The operation attracted strong interest from investors, racking up over 30 billion euros of orders, 7.5 times higher than IGCP's target.
Portugal financed itself this Wednesday in four billion euros, through a ten-year bond issue via a syndicate of banks. The operation attracted strong interest from investors, racking up over 30 billion euros of orders, 7.5 times higher than IGCP’s target.

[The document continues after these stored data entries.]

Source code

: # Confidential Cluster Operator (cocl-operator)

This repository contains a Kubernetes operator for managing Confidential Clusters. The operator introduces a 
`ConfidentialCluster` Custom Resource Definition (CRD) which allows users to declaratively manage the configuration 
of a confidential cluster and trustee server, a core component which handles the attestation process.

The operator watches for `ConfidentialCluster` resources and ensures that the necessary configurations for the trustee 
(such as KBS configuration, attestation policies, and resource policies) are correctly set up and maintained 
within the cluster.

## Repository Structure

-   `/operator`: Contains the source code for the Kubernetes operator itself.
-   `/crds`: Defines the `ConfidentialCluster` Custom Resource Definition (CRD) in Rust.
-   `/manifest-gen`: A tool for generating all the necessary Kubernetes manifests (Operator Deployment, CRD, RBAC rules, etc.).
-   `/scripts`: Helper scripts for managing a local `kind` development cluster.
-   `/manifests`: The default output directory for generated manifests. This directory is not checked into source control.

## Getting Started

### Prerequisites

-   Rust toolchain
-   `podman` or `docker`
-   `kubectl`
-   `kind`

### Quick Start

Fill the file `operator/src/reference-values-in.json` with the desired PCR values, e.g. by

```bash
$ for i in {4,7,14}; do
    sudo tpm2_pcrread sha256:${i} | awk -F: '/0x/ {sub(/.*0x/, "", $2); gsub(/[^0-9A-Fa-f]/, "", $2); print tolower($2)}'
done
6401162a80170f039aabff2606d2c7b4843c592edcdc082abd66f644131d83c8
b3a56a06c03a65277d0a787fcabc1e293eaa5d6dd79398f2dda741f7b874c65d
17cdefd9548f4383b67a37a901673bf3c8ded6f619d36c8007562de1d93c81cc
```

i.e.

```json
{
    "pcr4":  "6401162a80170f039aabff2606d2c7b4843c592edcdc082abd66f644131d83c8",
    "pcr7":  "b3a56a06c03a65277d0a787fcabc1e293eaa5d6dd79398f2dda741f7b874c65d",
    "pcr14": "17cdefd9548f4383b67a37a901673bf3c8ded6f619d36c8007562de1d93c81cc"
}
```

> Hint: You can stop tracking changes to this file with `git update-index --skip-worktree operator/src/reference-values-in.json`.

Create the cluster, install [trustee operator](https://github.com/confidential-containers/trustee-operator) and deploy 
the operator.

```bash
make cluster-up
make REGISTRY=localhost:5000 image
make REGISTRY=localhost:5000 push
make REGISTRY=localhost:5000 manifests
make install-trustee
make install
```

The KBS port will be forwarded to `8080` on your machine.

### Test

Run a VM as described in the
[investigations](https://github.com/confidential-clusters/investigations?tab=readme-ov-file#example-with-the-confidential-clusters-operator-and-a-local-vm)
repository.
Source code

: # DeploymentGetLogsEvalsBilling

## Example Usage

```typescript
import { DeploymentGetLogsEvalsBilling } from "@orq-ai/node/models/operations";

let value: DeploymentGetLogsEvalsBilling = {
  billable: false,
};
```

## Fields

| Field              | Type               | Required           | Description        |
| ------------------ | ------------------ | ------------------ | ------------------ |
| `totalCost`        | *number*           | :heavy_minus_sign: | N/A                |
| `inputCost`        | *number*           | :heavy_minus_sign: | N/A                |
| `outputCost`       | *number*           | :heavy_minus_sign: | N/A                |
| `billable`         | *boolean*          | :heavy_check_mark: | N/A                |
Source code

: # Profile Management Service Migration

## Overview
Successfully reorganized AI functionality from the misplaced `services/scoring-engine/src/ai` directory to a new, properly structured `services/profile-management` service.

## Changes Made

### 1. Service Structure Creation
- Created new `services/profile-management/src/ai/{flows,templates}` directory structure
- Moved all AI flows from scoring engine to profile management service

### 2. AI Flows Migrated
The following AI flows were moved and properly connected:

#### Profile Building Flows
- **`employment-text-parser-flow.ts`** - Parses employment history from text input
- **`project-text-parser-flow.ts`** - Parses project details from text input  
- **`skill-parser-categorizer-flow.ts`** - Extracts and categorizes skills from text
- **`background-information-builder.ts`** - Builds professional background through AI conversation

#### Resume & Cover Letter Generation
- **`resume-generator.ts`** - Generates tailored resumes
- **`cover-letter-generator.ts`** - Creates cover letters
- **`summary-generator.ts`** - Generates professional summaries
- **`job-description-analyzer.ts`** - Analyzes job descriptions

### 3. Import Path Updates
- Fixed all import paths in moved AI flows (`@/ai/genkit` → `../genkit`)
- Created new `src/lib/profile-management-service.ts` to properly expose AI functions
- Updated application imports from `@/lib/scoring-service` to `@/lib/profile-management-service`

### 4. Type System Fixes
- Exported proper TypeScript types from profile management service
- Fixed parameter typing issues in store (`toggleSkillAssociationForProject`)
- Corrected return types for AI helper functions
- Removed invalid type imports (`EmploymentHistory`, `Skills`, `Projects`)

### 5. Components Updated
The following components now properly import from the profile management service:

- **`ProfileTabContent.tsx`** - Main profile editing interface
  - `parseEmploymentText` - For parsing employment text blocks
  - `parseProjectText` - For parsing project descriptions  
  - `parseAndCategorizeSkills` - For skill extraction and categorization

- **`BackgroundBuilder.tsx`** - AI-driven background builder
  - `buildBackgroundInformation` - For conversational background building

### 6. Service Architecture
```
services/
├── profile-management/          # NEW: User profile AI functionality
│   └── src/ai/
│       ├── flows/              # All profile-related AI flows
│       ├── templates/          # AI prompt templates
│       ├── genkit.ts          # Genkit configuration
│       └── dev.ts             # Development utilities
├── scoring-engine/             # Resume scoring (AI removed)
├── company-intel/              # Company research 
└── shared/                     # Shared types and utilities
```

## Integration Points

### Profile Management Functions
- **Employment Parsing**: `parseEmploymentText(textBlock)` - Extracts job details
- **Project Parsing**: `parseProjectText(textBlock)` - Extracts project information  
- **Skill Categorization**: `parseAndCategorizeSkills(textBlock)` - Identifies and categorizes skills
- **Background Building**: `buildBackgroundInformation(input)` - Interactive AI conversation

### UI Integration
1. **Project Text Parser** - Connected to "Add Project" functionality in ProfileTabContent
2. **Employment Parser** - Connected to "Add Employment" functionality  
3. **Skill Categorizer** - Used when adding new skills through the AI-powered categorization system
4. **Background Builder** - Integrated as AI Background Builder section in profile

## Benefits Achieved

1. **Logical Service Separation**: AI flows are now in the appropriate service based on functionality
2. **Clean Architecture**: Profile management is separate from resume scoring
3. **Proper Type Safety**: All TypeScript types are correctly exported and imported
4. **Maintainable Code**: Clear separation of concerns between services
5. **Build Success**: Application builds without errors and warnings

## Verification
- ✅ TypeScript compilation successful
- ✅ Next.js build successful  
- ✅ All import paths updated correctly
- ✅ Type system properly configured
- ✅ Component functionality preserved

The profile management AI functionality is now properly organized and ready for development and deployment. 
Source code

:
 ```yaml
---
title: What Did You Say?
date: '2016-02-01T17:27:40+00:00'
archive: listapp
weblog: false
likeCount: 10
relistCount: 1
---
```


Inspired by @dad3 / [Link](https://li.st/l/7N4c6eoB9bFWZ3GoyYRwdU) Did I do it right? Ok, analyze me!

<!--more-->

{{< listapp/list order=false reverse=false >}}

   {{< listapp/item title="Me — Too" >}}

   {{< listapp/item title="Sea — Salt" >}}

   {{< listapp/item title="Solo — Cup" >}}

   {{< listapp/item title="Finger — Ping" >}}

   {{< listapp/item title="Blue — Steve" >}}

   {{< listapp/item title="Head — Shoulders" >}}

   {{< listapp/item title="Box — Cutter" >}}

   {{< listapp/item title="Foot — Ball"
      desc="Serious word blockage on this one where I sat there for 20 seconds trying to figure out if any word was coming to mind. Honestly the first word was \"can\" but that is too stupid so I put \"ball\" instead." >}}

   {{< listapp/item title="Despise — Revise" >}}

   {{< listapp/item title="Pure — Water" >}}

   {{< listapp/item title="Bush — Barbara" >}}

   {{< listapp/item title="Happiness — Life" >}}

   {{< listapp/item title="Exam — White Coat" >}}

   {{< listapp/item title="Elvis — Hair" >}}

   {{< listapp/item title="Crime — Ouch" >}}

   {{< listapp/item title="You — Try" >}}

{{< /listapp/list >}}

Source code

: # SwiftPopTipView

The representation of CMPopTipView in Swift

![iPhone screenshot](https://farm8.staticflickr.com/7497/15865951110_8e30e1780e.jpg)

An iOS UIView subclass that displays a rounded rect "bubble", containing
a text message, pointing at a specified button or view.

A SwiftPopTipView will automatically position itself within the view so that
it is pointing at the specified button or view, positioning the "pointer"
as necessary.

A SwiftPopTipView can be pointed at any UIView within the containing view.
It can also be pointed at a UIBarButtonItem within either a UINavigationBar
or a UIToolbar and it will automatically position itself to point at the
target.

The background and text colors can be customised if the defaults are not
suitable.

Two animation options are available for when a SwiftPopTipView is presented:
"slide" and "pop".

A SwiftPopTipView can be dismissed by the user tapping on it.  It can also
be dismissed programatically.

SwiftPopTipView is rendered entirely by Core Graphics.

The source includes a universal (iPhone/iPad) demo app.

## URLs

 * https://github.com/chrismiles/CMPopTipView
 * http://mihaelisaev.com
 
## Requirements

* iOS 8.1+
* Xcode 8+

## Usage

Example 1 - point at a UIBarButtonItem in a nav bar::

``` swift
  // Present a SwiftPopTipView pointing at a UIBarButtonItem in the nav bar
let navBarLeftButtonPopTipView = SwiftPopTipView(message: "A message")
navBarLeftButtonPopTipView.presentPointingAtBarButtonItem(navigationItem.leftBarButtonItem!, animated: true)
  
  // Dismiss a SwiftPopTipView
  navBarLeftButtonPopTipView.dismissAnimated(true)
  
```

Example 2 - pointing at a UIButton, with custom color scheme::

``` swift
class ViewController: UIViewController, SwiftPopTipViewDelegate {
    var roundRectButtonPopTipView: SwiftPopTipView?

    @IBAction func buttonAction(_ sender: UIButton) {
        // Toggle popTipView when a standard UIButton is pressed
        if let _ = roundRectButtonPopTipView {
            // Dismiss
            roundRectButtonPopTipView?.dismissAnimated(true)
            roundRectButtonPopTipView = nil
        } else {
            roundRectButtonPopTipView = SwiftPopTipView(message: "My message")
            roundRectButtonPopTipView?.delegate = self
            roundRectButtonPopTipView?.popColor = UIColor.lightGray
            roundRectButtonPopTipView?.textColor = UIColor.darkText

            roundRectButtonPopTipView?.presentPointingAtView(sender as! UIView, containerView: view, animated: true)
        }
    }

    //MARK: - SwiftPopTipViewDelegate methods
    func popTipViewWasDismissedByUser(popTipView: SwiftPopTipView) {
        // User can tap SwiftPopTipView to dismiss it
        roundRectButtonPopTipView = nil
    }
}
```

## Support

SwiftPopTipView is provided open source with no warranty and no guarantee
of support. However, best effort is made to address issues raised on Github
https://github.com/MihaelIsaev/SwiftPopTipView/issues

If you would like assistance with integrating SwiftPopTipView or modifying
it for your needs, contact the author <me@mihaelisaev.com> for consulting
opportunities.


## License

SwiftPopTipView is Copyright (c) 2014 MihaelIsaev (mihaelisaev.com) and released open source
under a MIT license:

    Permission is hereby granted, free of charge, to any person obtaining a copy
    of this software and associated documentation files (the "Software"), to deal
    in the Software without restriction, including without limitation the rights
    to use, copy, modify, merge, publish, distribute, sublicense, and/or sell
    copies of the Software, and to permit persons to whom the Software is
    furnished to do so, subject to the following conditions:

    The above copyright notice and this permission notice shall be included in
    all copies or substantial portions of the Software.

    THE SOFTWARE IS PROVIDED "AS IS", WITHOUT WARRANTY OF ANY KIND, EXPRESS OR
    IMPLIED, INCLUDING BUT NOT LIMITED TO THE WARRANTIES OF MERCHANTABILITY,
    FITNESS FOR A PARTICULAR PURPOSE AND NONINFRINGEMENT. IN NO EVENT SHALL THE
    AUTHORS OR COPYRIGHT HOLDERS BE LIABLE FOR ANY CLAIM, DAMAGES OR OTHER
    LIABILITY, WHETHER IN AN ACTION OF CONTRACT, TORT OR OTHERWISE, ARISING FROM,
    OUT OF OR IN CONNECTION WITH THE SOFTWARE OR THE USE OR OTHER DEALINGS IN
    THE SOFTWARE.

The strong market appetite led the securities’ interest rate to drop during the operation that lasted all morning. On this second syndicated sale of the year, Portugal launched the operation with an initial reference price of 29 basis points plus the mid swap rate, which trades at 0.02%. However, investor interest has already lowered the premium to 28 points, according to the financial information website IFR, thus leading to an interest rate of 0.30%.
The final result of the operation is expected to be disclosed later on Wednesday by the Portuguese Treasury and Debt Management Agency (IGCP), with the data available showing that the orderbook will have reached 30 billion euros, including 1.81 billion euros from the syndicate of banks.
Portugal mandated BBVA, BNP Paribas, Caixa BI, Citi and Credit Agricole CIB to prepare the long-term financing operation.
In this year’s first syndicated sale, which was carried out in February, Portugal raised 3 billion euros in the 30-year bond issue, paying 1.02% in interest.
The 10-year rate is now at 0.22% in the secondary market, after having traded at negative values in the markets. After obtaining an interest rate below zero in January, in the most recent operation with this maturity, Portugal ended up paying 0.237%.